▶ _Brief_
Each line of the data should be transcribed exactly as given.

───── Entries shown ─────

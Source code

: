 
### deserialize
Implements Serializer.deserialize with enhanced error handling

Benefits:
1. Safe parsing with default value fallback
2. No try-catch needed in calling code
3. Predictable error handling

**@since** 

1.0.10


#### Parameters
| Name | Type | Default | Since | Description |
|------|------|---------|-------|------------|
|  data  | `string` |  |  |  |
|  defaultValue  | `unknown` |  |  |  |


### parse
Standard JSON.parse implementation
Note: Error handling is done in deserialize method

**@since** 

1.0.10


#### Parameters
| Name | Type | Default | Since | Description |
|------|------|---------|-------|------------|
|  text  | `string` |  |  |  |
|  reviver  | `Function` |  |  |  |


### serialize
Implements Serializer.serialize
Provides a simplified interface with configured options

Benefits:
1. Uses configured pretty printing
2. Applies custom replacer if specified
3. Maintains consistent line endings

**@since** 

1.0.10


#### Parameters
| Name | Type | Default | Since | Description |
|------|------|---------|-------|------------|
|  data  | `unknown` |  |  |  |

─────

▶ _Result below_
Source code

: 
### deserialize
Implements Serializer.deserialize with enhanced error handling

Benefits:
1. Safe parsing with default value fallback
2. No try-catch needed in calling code
3. Predictable error handling

**@since** 

1.0.10


#### Parameters
| Name | Type | Default | Since | Description |
|------|------|---------|-------|------------|
|  data  | `string` |  |  |  |
|  defaultValue  | `unknown` |  |  |  |


### parse
Standard JSON.parse implementation
Note: Error handling is done in deserialize method

**@since** 

1.0.10


#### Parameters
| Name | Type | Default | Since | Description |
|------|------|---------|-------|------------|
|  text  | `string` |  |  |  |
|  reviver  | `Function` |  |  |  |


### serialize
Implements Serializer.serialize
Provides a simplified interface with configured options

Benefits:
1. Uses configured pretty printing
2. Applies custom replacer if specified
3. Maintains consistent line endings

**@since** 

1.0.10


#### Parameters
| Name | Type | Default | Since | Description |
|------|------|---------|-------|------------|
|  data  | `unknown` |  |  |  |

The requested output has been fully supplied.